Tomorrow is the last day of Ghost Month in Taiwan. According to Buddhist mythology, hungry ghosts are denizens of a different plane of existence.
They often make their physical appearances in wild, abandoned, dirty places; graveyards, slaughterhouses, places of disease or disaster. Their chief characteristic is their unquenchable thirst and hunger. Their greed seeks to always have more, no matter what the cost.
They wander in a kind of limbo where they can find no satisfaction. Hungry ghosts are condemned to endure such existence until the negative karma which they acquired in their human life is exhausted. I mention this not because of Ghost Month but because of a recent investigation involving the mayor of Chungliao in Nantou County (front page, Aug. 23).
According to news accounts, this official's "villa," as the newspapers described it, was raided by investigators from the Black Gold Investigation Center.
What they found was truly offensive. This official had stolen relief supplies meant for 921 earthquake victims. He had helped himself to donations from the Red Cross, World Vision and the Taipei City Government. Not just a few items -- lots of supplies.
Two truckloads, in fact, plus five prefabricated houses and five water tanks bearing Taipei City government logos.

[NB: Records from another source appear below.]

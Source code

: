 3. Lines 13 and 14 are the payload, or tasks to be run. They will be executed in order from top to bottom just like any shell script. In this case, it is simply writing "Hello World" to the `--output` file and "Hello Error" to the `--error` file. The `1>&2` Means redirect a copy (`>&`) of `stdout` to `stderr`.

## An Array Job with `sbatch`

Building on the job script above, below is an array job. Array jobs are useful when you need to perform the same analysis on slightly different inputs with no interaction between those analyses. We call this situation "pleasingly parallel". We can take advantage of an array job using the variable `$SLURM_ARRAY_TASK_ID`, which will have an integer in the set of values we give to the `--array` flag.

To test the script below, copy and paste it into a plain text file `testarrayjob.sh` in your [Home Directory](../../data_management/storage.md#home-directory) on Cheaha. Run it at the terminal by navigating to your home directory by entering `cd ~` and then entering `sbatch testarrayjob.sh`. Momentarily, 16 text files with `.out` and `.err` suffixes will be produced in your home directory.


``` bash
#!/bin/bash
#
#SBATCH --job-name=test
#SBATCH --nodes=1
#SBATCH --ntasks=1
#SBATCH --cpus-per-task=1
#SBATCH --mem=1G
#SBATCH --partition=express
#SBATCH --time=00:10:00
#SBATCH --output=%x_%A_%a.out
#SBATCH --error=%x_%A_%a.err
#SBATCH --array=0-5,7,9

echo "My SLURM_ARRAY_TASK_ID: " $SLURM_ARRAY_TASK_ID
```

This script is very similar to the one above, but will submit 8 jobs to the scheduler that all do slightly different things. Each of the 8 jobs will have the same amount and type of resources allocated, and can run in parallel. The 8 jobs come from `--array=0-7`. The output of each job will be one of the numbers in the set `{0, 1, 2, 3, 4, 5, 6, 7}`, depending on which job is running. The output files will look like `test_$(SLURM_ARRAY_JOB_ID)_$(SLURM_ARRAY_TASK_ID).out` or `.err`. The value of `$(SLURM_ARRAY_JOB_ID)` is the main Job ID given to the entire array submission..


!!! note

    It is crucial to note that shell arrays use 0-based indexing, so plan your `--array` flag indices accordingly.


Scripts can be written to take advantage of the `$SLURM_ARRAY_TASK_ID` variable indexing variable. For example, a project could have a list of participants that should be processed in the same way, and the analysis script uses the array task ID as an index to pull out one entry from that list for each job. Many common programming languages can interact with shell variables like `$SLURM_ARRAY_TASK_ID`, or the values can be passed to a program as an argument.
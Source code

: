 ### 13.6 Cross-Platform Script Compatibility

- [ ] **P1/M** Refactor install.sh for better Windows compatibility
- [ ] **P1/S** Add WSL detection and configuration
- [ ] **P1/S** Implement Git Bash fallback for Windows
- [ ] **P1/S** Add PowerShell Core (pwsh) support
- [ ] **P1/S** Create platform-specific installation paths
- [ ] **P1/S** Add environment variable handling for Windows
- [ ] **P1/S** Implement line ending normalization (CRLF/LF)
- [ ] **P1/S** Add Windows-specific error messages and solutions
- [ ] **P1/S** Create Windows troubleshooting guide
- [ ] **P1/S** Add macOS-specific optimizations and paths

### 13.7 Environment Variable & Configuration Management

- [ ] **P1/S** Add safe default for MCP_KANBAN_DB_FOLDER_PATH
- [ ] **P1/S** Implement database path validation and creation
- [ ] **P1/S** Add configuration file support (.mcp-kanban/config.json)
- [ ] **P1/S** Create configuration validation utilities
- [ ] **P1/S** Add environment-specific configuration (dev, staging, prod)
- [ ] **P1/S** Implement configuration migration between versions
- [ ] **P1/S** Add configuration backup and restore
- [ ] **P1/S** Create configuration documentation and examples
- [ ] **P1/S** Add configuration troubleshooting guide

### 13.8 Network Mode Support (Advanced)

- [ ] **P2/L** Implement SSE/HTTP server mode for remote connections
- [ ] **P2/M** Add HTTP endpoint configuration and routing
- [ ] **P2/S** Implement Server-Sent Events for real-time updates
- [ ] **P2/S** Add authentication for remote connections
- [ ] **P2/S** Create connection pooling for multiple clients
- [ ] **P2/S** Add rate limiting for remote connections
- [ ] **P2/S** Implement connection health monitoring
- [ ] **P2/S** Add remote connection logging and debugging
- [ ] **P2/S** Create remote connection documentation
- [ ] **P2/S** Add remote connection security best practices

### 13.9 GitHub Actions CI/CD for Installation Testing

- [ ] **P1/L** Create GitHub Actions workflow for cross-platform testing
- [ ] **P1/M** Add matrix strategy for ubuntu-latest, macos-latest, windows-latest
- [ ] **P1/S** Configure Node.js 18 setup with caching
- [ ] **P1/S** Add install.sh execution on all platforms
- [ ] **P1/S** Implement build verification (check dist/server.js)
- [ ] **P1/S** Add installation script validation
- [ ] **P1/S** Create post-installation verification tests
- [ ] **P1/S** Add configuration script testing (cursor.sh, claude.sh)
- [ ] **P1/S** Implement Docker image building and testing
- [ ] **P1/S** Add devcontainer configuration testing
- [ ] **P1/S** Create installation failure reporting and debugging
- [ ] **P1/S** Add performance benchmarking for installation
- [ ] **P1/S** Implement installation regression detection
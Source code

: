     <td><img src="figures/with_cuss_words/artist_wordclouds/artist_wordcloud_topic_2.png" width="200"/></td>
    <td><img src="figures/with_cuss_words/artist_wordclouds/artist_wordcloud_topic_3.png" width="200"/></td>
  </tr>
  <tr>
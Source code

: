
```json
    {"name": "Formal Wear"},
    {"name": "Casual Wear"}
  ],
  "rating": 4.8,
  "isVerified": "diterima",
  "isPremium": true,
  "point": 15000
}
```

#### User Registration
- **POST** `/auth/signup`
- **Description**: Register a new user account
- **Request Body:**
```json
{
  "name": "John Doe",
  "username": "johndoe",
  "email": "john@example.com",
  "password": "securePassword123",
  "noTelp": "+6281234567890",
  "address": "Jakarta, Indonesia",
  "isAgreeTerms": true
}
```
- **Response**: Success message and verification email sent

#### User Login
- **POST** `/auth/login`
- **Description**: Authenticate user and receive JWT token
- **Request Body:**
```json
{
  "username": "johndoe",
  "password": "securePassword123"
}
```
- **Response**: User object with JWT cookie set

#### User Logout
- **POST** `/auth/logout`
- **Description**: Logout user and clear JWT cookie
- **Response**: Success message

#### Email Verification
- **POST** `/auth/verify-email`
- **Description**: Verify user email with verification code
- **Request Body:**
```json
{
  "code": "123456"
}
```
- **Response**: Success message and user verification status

I ask myself, is this creature -- this official -- who stole these donated items a human being like myself. I almost cannot belief that this creature is a fellow human being. I rather come to think that this creature is not human at all, but a hungry ghost who has assumed the outward shape of a human, the outward appearance of a government official. And like all hungry ghosts, this creature is driven by one thing and one thing only; insatiable greed. A greed that is both monstrous and at the same time petty. Many of the items that this creature stole from the earthquake victims under color of his official position are, in fact, not worth that much money. But he stole them nevertheless. It is as if he stole simply to steal.
Perhaps hungry ghosts are, in fact, not appeased by the fake "hell money" that is burned in such large amounts here in Taiwan. Perhaps hungry ghosts are smarter than the living think. Perhaps ghosts hunger for real money, for real possessions.
Perhaps we should not be so concerned about what happens in other planes of existence, but rather concern ourselves with what happens here, among the living.
Brian Kennedy is an attorney who writes and teaches on criminal justice and human rights issues.